### Aim of the exercise
Count the lines that contain the string "locally" in the records beneath, and respond with the number only.

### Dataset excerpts
++++++++++++++++++++

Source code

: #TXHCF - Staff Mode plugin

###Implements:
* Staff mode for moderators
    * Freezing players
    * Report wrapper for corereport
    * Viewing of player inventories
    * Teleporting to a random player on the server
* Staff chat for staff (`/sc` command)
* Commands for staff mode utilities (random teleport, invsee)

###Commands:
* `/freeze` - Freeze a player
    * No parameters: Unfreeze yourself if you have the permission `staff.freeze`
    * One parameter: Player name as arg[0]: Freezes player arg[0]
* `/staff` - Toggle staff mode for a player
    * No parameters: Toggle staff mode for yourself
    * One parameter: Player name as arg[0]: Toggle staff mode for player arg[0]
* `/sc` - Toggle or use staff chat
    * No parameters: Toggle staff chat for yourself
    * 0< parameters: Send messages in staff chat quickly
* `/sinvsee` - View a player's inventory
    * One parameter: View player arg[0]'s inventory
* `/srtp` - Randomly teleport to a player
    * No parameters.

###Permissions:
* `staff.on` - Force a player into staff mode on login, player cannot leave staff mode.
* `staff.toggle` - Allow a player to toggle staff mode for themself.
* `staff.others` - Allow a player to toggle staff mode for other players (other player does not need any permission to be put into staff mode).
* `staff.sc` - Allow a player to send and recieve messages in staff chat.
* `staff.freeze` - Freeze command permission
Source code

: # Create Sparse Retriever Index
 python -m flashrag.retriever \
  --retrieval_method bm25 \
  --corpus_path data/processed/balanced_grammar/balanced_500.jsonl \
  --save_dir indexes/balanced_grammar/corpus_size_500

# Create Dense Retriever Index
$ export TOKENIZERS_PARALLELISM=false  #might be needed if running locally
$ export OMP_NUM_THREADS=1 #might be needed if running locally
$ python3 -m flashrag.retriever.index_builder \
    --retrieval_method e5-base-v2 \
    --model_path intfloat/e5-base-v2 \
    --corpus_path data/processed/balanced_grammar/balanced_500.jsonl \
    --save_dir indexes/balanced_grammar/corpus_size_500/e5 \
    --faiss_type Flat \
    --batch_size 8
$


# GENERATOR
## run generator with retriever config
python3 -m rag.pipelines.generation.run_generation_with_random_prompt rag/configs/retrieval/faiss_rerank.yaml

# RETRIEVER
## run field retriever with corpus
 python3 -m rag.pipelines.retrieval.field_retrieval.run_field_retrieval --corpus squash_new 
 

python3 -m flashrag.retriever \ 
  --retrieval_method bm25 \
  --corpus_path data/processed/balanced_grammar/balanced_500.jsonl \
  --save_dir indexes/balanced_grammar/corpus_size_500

++++++++++++++++++++

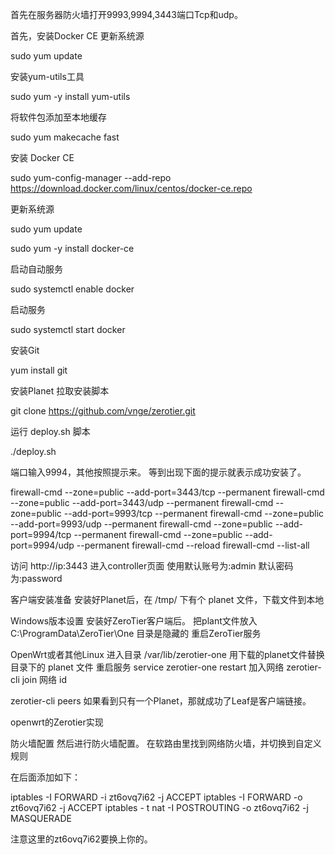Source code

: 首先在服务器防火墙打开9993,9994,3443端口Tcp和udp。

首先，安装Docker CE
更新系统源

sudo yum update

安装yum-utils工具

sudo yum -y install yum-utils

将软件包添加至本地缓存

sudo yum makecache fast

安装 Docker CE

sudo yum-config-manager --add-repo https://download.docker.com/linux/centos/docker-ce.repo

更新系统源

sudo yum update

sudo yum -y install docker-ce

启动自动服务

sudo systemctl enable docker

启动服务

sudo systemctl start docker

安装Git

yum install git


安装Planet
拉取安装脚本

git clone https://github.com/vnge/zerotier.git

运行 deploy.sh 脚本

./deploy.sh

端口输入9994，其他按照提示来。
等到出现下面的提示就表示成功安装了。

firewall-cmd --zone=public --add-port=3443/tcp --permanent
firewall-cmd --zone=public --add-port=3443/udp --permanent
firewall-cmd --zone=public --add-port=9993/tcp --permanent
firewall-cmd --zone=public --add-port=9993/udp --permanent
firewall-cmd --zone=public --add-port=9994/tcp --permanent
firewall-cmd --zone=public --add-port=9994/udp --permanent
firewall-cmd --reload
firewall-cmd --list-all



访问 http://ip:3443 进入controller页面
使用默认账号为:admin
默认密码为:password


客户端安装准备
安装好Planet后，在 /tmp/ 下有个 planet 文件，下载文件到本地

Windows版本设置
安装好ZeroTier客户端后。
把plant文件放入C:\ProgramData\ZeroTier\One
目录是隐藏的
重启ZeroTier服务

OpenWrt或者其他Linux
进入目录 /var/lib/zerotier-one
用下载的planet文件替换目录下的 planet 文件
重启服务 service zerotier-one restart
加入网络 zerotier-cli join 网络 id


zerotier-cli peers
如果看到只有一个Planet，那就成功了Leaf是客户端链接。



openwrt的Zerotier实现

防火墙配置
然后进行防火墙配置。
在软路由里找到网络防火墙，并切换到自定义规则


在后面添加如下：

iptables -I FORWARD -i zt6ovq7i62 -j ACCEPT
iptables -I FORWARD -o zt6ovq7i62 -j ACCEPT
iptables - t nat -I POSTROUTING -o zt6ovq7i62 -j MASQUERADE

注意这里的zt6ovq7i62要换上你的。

++++++++++++++++++++

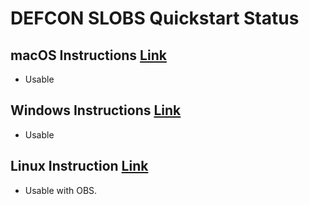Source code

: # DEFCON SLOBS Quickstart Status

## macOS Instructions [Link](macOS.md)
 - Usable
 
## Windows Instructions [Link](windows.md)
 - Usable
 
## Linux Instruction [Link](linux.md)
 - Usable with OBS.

++++++++++++++++++++

### Reply
2